It’s always an exciting day at a zoo when a new animal is born. There’s nothing cuter than a newborn baby animal, bringing lots of joy to zoo staff and visitors.
In fact, the only thing cuter than one baby animal is two baby animals — and the Houston Zoo had double the reason to celebrate recently, after welcoming a very rare pair of baby ocelots!
The cubs, a male and a female, were born on May 29, the zoo announced this week. While only a few weeks old, it seems their personalities are already shining through: they have been named Wasabi and Sriracha, after their “spicy attitudes.”
The baby ocelots are the first born at the zoo in 20 years. While they’re tiny now, these medium-sized wildcats will grow up to be about 30-40 inches long.
They were born to a mom named Genoveve and her male partner Jack, who is described as “the most genetically valuable ocelot in accredited Association of Zoos and Aquariums facilities.”
Those good genes are important, because although the ocelot isn’t an endangered species — they’re considered as “Least Concern” on the IUCN Red List — their population has seen decreases due to habitat destruction. There are now only an estimated 50-80 ocelots in the United States, the Houston Zoo reports.
Each new ocelot birth is another step towards ensuring the survival of this species, so it’s extra great news that Wasabi and Sriracha arrived as a pair.
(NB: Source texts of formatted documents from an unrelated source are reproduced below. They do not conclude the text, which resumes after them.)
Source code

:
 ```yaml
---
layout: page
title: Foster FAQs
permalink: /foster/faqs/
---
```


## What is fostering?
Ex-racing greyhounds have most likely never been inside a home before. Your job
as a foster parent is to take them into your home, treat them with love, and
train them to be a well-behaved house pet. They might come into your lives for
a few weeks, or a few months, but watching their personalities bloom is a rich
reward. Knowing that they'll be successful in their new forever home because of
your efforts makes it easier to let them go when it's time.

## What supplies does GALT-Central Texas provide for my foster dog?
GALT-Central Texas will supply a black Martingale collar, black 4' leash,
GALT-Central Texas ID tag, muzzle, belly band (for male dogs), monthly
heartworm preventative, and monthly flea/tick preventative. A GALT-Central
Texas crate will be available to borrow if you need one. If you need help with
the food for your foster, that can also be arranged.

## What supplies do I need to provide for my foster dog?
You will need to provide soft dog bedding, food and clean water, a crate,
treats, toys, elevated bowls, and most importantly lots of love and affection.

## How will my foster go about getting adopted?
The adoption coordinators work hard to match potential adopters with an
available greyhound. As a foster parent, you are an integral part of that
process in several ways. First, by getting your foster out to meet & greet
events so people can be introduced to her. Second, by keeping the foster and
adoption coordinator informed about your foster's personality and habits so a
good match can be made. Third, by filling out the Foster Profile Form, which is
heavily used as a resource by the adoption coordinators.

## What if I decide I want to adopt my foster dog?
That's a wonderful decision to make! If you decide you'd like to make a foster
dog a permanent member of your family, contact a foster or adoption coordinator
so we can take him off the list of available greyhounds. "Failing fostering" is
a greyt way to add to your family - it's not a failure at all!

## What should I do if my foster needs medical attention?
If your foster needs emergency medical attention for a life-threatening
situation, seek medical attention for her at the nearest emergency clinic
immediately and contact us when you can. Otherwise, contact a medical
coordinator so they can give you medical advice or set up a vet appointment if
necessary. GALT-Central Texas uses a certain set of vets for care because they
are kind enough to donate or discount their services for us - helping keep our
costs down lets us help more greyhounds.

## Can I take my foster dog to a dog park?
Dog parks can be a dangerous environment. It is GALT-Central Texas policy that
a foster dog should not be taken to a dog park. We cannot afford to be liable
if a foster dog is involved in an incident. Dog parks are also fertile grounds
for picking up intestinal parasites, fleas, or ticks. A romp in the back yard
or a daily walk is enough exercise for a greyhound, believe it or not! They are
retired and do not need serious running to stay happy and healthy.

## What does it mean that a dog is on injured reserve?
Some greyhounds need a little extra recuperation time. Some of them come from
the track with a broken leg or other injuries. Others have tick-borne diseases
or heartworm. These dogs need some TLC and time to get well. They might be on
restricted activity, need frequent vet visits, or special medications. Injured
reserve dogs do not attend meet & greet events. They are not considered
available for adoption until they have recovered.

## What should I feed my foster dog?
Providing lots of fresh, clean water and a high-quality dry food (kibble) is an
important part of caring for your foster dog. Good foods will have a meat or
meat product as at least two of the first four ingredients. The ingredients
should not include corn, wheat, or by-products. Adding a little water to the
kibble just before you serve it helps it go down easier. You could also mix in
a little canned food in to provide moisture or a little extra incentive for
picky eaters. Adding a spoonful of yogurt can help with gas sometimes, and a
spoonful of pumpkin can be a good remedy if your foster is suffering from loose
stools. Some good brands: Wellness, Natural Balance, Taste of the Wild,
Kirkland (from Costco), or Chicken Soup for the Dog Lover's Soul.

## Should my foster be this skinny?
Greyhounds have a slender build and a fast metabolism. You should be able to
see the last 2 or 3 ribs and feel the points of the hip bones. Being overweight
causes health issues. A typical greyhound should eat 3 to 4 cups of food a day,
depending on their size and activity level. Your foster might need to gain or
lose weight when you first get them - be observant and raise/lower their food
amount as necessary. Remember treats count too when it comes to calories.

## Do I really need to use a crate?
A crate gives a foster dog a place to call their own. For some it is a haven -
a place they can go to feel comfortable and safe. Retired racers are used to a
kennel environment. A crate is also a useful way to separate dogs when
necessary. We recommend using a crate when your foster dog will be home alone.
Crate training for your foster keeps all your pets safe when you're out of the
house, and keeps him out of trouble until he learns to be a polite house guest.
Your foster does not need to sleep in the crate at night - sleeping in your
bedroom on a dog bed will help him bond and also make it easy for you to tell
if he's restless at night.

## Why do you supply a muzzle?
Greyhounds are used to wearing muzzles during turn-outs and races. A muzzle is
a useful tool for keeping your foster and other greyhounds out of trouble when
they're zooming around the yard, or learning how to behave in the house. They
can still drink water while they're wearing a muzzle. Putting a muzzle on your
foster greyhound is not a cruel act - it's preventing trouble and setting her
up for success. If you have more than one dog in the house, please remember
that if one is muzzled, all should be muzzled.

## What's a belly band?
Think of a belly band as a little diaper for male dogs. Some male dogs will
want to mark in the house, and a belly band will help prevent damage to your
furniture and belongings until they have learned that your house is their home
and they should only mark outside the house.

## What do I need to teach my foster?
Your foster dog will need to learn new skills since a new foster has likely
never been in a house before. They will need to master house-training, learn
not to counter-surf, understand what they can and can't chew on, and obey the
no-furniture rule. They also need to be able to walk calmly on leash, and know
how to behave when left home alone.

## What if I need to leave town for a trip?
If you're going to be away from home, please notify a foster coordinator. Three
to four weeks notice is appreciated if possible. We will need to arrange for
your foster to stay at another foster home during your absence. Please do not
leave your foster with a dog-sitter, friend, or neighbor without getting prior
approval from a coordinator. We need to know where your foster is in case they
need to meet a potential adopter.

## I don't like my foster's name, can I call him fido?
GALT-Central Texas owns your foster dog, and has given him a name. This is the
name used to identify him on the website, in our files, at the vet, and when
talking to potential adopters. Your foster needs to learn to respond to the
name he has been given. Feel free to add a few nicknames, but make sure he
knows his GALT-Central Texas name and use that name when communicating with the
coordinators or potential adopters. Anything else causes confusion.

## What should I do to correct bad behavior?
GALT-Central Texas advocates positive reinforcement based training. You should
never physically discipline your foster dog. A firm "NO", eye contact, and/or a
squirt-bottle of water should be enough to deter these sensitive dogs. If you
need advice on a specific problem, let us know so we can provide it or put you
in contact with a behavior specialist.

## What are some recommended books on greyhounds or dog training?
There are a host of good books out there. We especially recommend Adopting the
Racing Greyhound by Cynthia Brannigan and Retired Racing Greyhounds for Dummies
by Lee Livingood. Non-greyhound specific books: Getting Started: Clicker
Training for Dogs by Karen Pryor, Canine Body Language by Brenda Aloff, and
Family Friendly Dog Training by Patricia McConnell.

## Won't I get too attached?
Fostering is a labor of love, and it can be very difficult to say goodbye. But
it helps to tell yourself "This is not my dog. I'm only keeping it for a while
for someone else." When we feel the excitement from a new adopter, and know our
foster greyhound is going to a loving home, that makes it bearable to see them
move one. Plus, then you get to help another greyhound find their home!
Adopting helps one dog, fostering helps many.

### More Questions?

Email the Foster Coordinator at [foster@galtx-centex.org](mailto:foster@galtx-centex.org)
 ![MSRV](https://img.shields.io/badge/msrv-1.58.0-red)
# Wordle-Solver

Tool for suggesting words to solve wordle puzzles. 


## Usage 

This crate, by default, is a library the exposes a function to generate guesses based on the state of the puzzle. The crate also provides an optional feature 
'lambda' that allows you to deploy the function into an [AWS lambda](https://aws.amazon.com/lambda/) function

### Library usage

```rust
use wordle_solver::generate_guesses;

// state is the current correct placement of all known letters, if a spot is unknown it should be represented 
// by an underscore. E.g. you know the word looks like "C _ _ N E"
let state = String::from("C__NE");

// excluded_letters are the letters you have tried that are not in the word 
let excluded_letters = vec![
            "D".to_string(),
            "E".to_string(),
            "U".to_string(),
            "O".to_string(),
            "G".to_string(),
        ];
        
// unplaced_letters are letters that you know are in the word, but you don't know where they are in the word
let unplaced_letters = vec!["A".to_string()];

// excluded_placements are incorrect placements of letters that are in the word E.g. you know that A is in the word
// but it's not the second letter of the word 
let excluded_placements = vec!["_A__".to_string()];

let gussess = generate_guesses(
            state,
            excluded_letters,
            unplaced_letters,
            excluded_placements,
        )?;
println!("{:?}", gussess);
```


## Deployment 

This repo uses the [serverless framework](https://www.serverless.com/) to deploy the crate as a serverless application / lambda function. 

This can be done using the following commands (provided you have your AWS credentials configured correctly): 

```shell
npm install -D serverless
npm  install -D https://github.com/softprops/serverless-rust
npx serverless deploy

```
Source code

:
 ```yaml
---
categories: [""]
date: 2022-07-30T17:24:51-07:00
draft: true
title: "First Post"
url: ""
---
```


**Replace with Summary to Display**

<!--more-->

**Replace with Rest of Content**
The zoo says it is rare to see ocelot twins.
The cubs are now spending time with their mom behind-the-scenes, but will soon be made available for public viewing. Hopefully these adorable newborns will inspire people to come visit — and help support the zoo’s conservation efforts.
“The biggest threat to the ocelot’s survival is the loss of habitat. Every time you visit the Houston Zoo you are helping protect ocelots in the wild,” the Houston Zoo wrote. “The Zoo provides support for people protecting and replanting forests in Colombia to protect wild ocelot homes.”
Congrats to the Houston Zoo on the births of these precious ocelots! We hope they will bring joy to visitors for years to come and inspire people to help protect this species and their habitats.